Feline lower urinary tract disease (FLUTD) – also called feline urologic syndrome (FUS), feline lower urinary tract inflammation, lower urinary tract signs (LUTS), feline interstitial cystitis or idiopathic cystitis – is not a “disease” per se, but rather refers to a group of clinical signs and symptoms seen in cats that together represent a disease syndrome of the urinary tract. “Idioptathic” means of unknown origin or cause. The lower urinary tract consists of the urinary bladder, bladder sphincters and the urethra. FLUTD is the most common lower urinary tract disorder of domestic cats, and lower urinary tract abnormalities are reportedly the most common health concern of companion cat owners.
Causes of FLUTD
The cause of FLUTD is not known. Some cats seem to have a disorder that affects their neurological response to stress and causes their urinary system to be chronically over-stimulated. “Congenital” means present at birth. Another theory is that the condition may be affected by the water and mineral content of a cat’s diet and its corresponding urinary pH (which pertains to the acidic or alkaline quality of urine). Nervous, fearful or aggressive cats, including those that suffer from separation anxiety, seem to be predisposed to developing FLUTD.

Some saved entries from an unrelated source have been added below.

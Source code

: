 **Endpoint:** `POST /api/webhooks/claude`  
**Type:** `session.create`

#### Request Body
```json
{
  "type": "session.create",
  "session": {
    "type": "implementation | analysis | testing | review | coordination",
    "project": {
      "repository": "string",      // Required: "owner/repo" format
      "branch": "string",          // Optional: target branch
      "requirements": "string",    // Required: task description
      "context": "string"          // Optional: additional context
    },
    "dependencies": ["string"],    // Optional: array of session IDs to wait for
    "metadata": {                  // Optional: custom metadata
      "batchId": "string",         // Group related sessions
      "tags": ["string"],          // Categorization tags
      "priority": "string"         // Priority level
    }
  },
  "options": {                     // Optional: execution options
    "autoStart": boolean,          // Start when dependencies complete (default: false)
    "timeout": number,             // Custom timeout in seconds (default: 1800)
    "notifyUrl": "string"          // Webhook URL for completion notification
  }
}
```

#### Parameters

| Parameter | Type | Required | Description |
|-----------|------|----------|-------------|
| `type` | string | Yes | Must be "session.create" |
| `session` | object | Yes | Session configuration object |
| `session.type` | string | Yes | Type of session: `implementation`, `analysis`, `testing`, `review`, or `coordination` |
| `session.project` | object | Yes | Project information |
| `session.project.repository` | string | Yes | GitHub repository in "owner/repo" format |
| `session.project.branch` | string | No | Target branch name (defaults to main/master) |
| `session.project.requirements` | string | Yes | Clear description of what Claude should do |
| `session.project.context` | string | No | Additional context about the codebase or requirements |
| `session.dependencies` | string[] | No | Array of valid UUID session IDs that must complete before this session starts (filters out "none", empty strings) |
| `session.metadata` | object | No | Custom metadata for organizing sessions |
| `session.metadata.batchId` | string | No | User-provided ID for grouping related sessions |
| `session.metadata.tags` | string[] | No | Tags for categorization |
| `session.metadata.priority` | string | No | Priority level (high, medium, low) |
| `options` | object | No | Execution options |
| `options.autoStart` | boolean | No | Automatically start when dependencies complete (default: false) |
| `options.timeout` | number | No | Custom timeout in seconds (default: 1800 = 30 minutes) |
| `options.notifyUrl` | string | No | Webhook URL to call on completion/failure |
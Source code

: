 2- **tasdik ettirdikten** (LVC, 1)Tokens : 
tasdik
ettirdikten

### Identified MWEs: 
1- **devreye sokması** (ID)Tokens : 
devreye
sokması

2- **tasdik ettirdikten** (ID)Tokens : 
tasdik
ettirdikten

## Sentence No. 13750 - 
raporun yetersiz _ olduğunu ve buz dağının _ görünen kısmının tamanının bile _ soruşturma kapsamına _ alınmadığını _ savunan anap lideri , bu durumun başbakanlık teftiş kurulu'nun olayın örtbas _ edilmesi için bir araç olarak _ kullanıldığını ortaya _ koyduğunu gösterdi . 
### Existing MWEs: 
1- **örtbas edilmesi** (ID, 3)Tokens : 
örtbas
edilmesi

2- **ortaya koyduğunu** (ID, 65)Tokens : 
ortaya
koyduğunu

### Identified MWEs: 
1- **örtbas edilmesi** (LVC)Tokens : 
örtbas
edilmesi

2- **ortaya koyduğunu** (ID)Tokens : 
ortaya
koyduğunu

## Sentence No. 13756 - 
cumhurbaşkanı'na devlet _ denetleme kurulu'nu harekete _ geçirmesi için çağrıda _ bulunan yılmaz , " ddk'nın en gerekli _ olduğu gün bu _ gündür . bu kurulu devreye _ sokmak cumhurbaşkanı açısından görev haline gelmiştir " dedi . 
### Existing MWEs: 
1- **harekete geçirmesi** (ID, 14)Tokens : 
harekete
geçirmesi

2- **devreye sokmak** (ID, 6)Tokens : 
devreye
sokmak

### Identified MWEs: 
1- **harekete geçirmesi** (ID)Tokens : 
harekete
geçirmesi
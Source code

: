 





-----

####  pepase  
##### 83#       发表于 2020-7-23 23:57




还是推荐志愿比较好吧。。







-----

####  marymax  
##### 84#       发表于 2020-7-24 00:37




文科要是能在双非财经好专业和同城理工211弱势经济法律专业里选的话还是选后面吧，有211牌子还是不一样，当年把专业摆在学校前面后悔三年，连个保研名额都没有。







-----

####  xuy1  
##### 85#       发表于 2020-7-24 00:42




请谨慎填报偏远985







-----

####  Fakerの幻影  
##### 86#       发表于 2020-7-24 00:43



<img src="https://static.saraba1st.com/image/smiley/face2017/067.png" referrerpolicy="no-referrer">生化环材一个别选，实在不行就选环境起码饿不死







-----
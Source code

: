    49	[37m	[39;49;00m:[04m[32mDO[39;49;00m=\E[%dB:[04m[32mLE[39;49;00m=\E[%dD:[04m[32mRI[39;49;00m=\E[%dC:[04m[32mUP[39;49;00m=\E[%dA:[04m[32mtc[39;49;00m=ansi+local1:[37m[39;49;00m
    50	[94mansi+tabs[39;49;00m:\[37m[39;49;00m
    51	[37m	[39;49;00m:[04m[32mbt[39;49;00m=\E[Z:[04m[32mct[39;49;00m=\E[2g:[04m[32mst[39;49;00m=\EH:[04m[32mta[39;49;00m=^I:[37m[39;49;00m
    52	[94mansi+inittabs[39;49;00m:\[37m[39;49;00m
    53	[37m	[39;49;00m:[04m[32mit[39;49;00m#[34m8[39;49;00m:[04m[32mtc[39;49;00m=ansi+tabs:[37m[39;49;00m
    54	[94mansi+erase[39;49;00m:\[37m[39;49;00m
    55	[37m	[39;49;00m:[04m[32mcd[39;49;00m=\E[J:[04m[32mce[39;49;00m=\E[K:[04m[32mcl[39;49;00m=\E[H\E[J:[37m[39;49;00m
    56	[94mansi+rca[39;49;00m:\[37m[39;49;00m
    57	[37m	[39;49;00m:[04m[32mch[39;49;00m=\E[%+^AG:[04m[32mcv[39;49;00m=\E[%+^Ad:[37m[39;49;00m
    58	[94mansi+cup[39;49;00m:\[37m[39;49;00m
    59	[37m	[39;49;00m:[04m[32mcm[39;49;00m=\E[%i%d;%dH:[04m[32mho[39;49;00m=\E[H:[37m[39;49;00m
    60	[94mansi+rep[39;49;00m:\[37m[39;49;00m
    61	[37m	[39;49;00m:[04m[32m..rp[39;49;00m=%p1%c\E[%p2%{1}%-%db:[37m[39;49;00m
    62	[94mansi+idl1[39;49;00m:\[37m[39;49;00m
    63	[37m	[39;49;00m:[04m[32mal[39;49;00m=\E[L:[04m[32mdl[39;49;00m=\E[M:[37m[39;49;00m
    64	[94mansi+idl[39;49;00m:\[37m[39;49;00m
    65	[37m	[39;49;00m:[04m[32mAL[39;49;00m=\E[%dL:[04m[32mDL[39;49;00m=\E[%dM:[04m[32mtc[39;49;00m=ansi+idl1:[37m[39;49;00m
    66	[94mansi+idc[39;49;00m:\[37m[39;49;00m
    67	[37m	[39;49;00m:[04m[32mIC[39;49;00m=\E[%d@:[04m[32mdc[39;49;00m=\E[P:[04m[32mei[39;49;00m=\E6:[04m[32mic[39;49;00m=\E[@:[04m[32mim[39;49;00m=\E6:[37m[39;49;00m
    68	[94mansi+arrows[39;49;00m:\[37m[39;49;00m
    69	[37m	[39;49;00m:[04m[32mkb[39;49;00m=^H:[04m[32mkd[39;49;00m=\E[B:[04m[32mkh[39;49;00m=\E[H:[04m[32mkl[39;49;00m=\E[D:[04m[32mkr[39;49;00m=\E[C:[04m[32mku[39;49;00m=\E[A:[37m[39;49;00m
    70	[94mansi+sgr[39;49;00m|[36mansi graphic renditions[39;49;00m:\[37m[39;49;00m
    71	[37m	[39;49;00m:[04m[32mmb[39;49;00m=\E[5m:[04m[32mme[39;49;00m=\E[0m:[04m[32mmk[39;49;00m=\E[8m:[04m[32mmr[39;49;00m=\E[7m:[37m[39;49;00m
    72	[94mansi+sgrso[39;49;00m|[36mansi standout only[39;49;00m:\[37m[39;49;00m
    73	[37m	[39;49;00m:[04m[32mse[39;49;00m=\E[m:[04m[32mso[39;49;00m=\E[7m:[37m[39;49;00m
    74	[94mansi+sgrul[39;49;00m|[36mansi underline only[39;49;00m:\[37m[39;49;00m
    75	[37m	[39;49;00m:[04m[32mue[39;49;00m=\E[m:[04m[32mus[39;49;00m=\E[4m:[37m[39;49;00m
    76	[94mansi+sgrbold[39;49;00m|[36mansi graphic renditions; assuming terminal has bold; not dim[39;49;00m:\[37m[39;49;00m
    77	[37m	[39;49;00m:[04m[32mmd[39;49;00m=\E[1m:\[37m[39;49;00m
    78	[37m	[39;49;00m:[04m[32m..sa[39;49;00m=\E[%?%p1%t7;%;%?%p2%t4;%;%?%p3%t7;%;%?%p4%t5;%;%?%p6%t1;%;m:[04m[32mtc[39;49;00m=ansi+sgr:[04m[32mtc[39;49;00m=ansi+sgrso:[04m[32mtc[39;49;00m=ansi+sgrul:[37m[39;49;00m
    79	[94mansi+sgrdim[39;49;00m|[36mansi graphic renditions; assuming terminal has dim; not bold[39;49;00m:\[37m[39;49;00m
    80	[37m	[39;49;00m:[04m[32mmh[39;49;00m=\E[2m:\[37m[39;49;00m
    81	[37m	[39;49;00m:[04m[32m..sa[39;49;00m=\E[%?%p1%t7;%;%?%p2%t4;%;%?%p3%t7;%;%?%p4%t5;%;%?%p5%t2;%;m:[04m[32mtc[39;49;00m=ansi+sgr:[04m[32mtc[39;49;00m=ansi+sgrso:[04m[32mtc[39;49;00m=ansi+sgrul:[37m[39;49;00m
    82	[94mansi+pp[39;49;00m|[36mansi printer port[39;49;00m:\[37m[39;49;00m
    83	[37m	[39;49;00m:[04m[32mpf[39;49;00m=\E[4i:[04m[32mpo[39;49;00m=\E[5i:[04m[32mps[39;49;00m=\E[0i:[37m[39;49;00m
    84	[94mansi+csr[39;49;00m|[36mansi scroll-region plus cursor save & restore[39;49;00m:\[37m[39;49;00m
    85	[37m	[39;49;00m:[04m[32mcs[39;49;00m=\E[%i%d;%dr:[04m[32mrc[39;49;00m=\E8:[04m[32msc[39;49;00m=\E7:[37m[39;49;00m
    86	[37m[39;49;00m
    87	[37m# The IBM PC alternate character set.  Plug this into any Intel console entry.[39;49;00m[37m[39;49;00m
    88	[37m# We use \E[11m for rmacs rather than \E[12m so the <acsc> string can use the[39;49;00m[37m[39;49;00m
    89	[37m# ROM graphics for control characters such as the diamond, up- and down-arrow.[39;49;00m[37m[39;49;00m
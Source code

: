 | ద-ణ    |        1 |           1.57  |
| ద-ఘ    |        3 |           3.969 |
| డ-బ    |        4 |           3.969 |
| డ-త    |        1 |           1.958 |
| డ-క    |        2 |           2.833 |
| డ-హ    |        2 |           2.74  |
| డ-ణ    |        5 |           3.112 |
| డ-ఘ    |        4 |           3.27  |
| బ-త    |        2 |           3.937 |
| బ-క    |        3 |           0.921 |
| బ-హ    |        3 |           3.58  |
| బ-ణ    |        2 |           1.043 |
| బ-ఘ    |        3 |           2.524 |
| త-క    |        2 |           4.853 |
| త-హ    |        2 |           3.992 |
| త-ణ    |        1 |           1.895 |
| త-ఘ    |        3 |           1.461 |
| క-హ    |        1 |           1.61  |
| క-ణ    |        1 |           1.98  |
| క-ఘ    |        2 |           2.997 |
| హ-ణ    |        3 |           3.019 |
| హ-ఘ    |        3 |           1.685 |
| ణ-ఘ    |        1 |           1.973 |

There are some factors that seem to contribute to the development of FLUTD. One of these is the present of urethral plugs, which are a pastelike substance made mainly of struvite crystals and mucus. Struvite crystals are made of magnesium, phosphate and ammonium. Blood and white blood cells can also contribute to urethral plugs. Struvite and calcium oxalate can also form stones, or uroliths, which can block the urethra, especially in male cats. Recurrent bacterial urinary tract infections can greatly enhance development of FLUTD, as can the pH of the urine, the composition of the cat’s diet and water quality and intake.
Prevention of FLUTD
Environmental enrichment protocols are often enough to resolve the symptoms in cats with lower urinary tract conditions. Some recommendations are to provide at least one food bowl, one water bowl and one litter box for each cat in the household, at a minimum. These should be placed in private, quiet places where the cat(s) using them cannot be disturbed by people or by other pets. Owners should also provide places for their housecats to rest, hide, play and explore safely, including window perches, climbing structures, scratching trees and the like. Quality companion and snuggle time by and between cats and their people should happen regularly. Any inter-household cat conflicts must be managed. Pheromone products are commercially available that may contribute towards a calm, soothing, stress-free environment. Medications are also available that can be used in refractory cases. Moist diets are thought to increase urine volume and help flush urine and toxins out of the body. Proper litter box hygiene is essential, and of course free access to fresh water should always be provided. Obese cats are prone to developing FLUTD, so weight management is important.
The goals of managing FLUTD are to rule out or resolve any physical blockage (more common in male cats), relieve the patient’s pain and alleviate or at least reduce sources of environmental stress.